EXERCISE DIRECTIONS: Set down all of the data that follows, keeping every character.

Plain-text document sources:
══════════════════════════════

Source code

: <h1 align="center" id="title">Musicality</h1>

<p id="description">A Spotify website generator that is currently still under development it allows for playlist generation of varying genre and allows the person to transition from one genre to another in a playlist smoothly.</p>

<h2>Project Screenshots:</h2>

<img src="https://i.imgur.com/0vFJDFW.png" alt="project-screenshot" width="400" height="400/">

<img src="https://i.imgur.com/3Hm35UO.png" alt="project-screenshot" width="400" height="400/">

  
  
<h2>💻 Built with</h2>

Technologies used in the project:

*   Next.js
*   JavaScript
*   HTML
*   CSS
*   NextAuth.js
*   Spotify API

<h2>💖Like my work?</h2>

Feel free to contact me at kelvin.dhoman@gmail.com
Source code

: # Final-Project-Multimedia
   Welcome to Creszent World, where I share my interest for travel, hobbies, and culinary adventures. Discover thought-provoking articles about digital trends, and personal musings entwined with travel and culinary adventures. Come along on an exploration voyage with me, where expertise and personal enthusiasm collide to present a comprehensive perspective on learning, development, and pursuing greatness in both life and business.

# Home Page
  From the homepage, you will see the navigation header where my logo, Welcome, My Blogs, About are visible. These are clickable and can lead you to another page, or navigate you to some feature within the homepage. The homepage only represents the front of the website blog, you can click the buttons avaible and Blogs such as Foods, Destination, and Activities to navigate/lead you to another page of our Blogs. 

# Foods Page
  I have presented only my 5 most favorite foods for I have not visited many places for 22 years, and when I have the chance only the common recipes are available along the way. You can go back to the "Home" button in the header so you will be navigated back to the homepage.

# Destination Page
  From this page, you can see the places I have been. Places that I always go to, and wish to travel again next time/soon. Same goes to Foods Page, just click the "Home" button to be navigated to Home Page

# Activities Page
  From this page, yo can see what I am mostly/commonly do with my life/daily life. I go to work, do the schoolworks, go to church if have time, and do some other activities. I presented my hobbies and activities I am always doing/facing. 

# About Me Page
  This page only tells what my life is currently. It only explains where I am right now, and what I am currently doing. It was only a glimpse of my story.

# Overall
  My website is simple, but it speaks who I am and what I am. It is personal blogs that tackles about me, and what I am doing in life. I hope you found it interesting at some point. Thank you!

══════════════════════════════

RESULT OF THE EXERCISE:
Source code

: <h1 align="center" id="title">Musicality</h1>

<p id="description">A Spotify website generator that is currently still under development it allows for playlist generation of varying genre and allows the person to transition from one genre to another in a playlist smoothly.</p>

<h2>Project Screenshots:</h2>

<img src="https://i.imgur.com/0vFJDFW.png" alt="project-screenshot" width="400" height="400/">

<img src="https://i.imgur.com/3Hm35UO.png" alt="project-screenshot" width="400" height="400/">

  
  
<h2>💻 Built with</h2>

Technologies used in the project:

*   Next.js
*   JavaScript
*   HTML
*   CSS
*   NextAuth.js
*   Spotify API

<h2>💖Like my work?</h2>

Feel free to contact me at kelvin.dhoman@gmail.com
Source code

: # Final-Project-Multimedia
   Welcome to Creszent World, where I share my interest for travel, hobbies, and culinary adventures. Discover thought-provoking articles about digital trends, and personal musings entwined with travel and culinary adventures. Come along on an exploration voyage with me, where expertise and personal enthusiasm collide to present a comprehensive perspective on learning, development, and pursuing greatness in both life and business.

# Home Page
  From the homepage, you will see the navigation header where my logo, Welcome, My Blogs, About are visible. These are clickable and can lead you to another page, or navigate you to some feature within the homepage. The homepage only represents the front of the website blog, you can click the buttons avaible and Blogs such as Foods, Destination, and Activities to navigate/lead you to another page of our Blogs. 

# Foods Page
  I have presented only my 5 most favorite foods for I have not visited many places for 22 years, and when I have the chance only the common recipes are available along the way. You can go back to the "Home" button in the header so you will be navigated back to the homepage.

# Destination Page
  From this page, you can see the places I have been. Places that I always go to, and wish to travel again next time/soon. Same goes to Foods Page, just click the "Home" button to be navigated to Home Page

# Activities Page
  From this page, yo can see what I am mostly/commonly do with my life/daily life. I go to work, do the schoolworks, go to church if have time, and do some other activities. I presented my hobbies and activities I am always doing/facing. 

# About Me Page
  This page only tells what my life is currently. It only explains where I am right now, and what I am currently doing. It was only a glimpse of my story.

# Overall
  My website is simple, but it speaks who I am and what I am. It is personal blogs that tackles about me, and what I am doing in life. I hope you found it interesting at some point. Thank you!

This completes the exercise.